Pictures paired with source code:

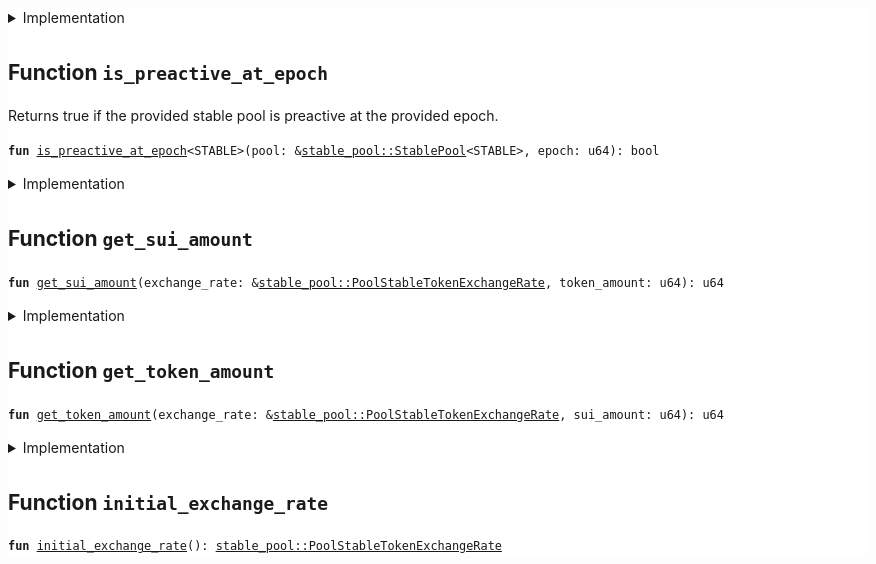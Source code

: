 

<details><summary>Implementation</summary></details>

<a name="0x3_stable_pool_is_preactive_at_epoch"></a>

## Function `is_preactive_at_epoch`

Returns true if the provided stable pool is preactive at the provided epoch.


<pre><code><b>fun</b> <a href="stable_pool.md#0x3_stable_pool_is_preactive_at_epoch">is_preactive_at_epoch</a>&lt;STABLE&gt;(pool: &<a href="stable_pool.md#0x3_stable_pool_StablePool">stable_pool::StablePool</a>&lt;STABLE&gt;, epoch: u64): bool
</code></pre>



<details><summary>Implementation</summary></details>

<a name="0x3_stable_pool_get_sui_amount"></a>

## Function `get_sui_amount`



<pre><code><b>fun</b> <a href="stable_pool.md#0x3_stable_pool_get_sui_amount">get_sui_amount</a>(exchange_rate: &<a href="stable_pool.md#0x3_stable_pool_PoolStableTokenExchangeRate">stable_pool::PoolStableTokenExchangeRate</a>, token_amount: u64): u64
</code></pre>



<details><summary>Implementation</summary></details>

<a name="0x3_stable_pool_get_token_amount"></a>

## Function `get_token_amount`



<pre><code><b>fun</b> <a href="stable_pool.md#0x3_stable_pool_get_token_amount">get_token_amount</a>(exchange_rate: &<a href="stable_pool.md#0x3_stable_pool_PoolStableTokenExchangeRate">stable_pool::PoolStableTokenExchangeRate</a>, sui_amount: u64): u64
</code></pre>



<details><summary>Implementation</summary></details>

<a name="0x3_stable_pool_initial_exchange_rate"></a>

## Function `initial_exchange_rate`



<pre><code><b>fun</b> <a href="stable_pool.md#0x3_stable_pool_initial_exchange_rate">initial_exchange_rate</a>(): <a href="stable_pool.md#0x3_stable_pool_PoolStableTokenExchangeRate">stable_pool::PoolStableTokenExchangeRate</a>
</code></pre>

• **Task to complete**: Check each line above for the string "name" and copy every line that has it.

• **Answer box**:
<a name="0x3_stable_pool_is_preactive_at_epoch"></a>
<a name="0x3_stable_pool_get_sui_amount"></a>
<a name="0x3_stable_pool_get_token_amount"></a>
<a name="0x3_stable_pool_initial_exchange_rate"></a>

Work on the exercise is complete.